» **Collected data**
== == ==

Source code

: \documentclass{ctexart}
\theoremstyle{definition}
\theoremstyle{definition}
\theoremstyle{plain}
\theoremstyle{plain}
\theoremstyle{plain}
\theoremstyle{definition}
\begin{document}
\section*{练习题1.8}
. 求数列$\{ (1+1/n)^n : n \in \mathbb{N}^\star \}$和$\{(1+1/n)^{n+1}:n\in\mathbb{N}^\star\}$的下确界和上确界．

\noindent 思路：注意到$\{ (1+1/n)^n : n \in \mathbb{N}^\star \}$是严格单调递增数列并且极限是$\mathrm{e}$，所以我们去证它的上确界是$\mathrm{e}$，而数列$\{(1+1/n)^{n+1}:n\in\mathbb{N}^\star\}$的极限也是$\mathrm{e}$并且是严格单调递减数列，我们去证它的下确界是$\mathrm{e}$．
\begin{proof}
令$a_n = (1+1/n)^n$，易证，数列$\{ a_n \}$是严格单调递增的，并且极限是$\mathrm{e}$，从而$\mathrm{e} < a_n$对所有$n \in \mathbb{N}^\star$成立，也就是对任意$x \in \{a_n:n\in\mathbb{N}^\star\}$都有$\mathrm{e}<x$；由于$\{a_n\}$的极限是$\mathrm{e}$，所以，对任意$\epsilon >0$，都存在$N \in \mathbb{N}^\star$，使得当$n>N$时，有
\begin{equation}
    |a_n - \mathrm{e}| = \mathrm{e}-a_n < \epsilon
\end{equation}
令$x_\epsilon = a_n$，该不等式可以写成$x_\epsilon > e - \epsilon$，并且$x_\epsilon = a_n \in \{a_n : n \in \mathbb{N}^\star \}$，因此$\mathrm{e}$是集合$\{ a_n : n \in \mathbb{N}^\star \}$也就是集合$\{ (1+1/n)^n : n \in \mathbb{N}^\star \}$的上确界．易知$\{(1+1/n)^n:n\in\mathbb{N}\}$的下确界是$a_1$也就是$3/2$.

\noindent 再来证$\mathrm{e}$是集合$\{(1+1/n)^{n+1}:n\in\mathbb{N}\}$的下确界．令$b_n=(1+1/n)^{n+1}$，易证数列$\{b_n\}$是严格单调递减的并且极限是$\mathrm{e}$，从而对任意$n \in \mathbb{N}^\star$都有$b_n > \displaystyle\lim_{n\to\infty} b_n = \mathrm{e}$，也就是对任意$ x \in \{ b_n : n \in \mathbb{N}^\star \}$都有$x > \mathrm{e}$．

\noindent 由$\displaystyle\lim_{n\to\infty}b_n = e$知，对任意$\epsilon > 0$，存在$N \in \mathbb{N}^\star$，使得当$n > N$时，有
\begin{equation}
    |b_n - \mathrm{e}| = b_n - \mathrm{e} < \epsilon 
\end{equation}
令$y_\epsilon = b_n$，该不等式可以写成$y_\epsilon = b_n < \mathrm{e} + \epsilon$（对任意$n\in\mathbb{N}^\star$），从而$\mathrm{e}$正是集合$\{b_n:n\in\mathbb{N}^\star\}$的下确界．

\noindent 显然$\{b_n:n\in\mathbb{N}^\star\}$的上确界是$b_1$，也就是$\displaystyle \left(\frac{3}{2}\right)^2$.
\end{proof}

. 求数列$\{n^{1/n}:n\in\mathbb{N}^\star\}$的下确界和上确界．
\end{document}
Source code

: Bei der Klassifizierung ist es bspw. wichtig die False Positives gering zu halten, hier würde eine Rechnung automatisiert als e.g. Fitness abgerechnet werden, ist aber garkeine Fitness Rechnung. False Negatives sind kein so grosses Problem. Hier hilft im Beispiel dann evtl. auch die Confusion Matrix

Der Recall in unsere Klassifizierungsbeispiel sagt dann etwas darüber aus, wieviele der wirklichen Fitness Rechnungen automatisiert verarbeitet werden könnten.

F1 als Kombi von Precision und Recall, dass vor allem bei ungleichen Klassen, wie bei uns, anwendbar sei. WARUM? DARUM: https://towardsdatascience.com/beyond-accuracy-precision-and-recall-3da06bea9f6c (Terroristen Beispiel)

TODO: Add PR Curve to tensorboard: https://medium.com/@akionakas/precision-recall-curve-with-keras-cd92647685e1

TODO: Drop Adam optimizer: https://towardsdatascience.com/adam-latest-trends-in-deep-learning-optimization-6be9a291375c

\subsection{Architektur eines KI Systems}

== == ==

» **WHAT IS NEEDED**
Reproduce all of the records precisely. No word may differ.

» **SOLUTION TO THIS EXERCISE**
Source code

: \documentclass{ctexart}
\theoremstyle{definition}
\theoremstyle{definition}
\theoremstyle{plain}
\theoremstyle{plain}
\theoremstyle{plain}
\theoremstyle{definition}
\begin{document}
\section*{练习题1.8}
. 求数列$\{ (1+1/n)^n : n \in \mathbb{N}^\star \}$和$\{(1+1/n)^{n+1}:n\in\mathbb{N}^\star\}$的下确界和上确界．

\noindent 思路：注意到$\{ (1+1/n)^n : n \in \mathbb{N}^\star \}$是严格单调递增数列并且极限是$\mathrm{e}$，所以我们去证它的上确界是$\mathrm{e}$，而数列$\{(1+1/n)^{n+1}:n\in\mathbb{N}^\star\}$的极限也是$\mathrm{e}$并且是严格单调递减数列，我们去证它的下确界是$\mathrm{e}$．
\begin{proof}
令$a_n = (1+1/n)^n$，易证，数列$\{ a_n \}$是严格单调递增的，并且极限是$\mathrm{e}$，从而$\mathrm{e} < a_n$对所有$n \in \mathbb{N}^\star$成立，也就是对任意$x \in \{a_n:n\in\mathbb{N}^\star\}$都有$\mathrm{e}<x$；由于$\{a_n\}$的极限是$\mathrm{e}$，所以，对任意$\epsilon >0$，都存在$N \in \mathbb{N}^\star$，使得当$n>N$时，有
\begin{equation}
    |a_n - \mathrm{e}| = \mathrm{e}-a_n < \epsilon
\end{equation}
令$x_\epsilon = a_n$，该不等式可以写成$x_\epsilon > e - \epsilon$，并且$x_\epsilon = a_n \in \{a_n : n \in \mathbb{N}^\star \}$，因此$\mathrm{e}$是集合$\{ a_n : n \in \mathbb{N}^\star \}$也就是集合$\{ (1+1/n)^n : n \in \mathbb{N}^\star \}$的上确界．易知$\{(1+1/n)^n:n\in\mathbb{N}\}$的下确界是$a_1$也就是$3/2$.

\noindent 再来证$\mathrm{e}$是集合$\{(1+1/n)^{n+1}:n\in\mathbb{N}\}$的下确界．令$b_n=(1+1/n)^{n+1}$，易证数列$\{b_n\}$是严格单调递减的并且极限是$\mathrm{e}$，从而对任意$n \in \mathbb{N}^\star$都有$b_n > \displaystyle\lim_{n\to\infty} b_n = \mathrm{e}$，也就是对任意$ x \in \{ b_n : n \in \mathbb{N}^\star \}$都有$x > \mathrm{e}$．

\noindent 由$\displaystyle\lim_{n\to\infty}b_n = e$知，对任意$\epsilon > 0$，存在$N \in \mathbb{N}^\star$，使得当$n > N$时，有
\begin{equation}
    |b_n - \mathrm{e}| = b_n - \mathrm{e} < \epsilon 
\end{equation}
令$y_\epsilon = b_n$，该不等式可以写成$y_\epsilon = b_n < \mathrm{e} + \epsilon$（对任意$n\in\mathbb{N}^\star$），从而$\mathrm{e}$正是集合$\{b_n:n\in\mathbb{N}^\star\}$的下确界．

\noindent 显然$\{b_n:n\in\mathbb{N}^\star\}$的上确界是$b_1$，也就是$\displaystyle \left(\frac{3}{2}\right)^2$.
\end{proof}

. 求数列$\{n^{1/n}:n\in\mathbb{N}^\star\}$的下确界和上确界．
\end{document}
Source code

: Bei der Klassifizierung ist es bspw. wichtig die False Positives gering zu halten, hier würde eine Rechnung automatisiert als e.g. Fitness abgerechnet werden, ist aber garkeine Fitness Rechnung. False Negatives sind kein so grosses Problem. Hier hilft im Beispiel dann evtl. auch die Confusion Matrix

Der Recall in unsere Klassifizierungsbeispiel sagt dann etwas darüber aus, wieviele der wirklichen Fitness Rechnungen automatisiert verarbeitet werden könnten.

F1 als Kombi von Precision und Recall, dass vor allem bei ungleichen Klassen, wie bei uns, anwendbar sei. WARUM? DARUM: https://towardsdatascience.com/beyond-accuracy-precision-and-recall-3da06bea9f6c (Terroristen Beispiel)

TODO: Add PR Curve to tensorboard: https://medium.com/@akionakas/precision-recall-curve-with-keras-cd92647685e1

TODO: Drop Adam optimizer: https://towardsdatascience.com/adam-latest-trends-in-deep-learning-optimization-6be9a291375c

\subsection{Architektur eines KI Systems}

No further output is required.